Task:
Each line in the entries that has the word "larger" has to be copied.

Material for this exercise:
........
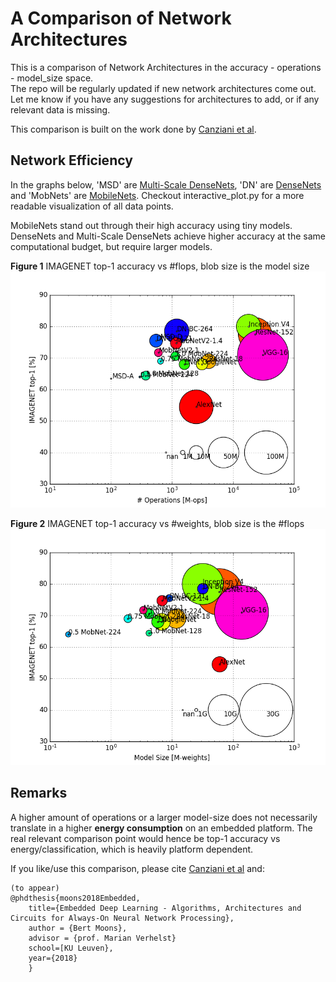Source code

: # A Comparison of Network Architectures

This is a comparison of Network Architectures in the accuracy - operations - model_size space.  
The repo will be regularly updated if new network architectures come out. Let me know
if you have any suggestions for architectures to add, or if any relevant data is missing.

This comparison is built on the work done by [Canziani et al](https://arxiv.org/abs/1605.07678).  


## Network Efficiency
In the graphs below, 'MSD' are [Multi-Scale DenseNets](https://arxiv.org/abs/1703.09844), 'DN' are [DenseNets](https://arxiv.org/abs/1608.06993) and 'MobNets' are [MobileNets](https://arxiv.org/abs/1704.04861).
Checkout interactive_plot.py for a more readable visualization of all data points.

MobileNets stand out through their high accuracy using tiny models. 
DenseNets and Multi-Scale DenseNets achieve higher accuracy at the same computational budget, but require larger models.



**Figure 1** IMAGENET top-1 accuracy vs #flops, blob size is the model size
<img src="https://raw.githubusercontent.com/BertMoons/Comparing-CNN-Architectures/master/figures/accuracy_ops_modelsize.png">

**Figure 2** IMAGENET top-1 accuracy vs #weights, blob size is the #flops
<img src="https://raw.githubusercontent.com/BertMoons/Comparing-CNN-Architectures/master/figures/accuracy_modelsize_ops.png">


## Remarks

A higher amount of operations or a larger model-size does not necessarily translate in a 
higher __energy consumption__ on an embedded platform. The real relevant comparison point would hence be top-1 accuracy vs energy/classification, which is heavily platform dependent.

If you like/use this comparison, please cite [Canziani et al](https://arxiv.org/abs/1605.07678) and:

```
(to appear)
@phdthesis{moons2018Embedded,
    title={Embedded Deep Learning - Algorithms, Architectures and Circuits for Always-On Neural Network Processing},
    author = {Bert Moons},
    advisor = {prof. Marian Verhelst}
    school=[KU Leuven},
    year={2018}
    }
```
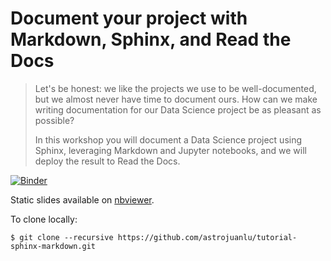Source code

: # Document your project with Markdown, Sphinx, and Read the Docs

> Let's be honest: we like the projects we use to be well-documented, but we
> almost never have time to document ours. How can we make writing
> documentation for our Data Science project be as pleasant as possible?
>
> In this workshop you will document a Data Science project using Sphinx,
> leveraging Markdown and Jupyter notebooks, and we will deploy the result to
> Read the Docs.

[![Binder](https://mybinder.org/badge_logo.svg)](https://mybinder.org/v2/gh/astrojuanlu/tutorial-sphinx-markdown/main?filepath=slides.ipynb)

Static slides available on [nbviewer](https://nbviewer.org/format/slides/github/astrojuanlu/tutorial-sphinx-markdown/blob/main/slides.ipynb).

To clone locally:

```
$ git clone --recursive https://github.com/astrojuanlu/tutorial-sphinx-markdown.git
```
........
Result:
DenseNets and Multi-Scale DenseNets achieve higher accuracy at the same computational budget, but require larger models.
A higher amount of operations or a larger model-size does not necessarily translate in a 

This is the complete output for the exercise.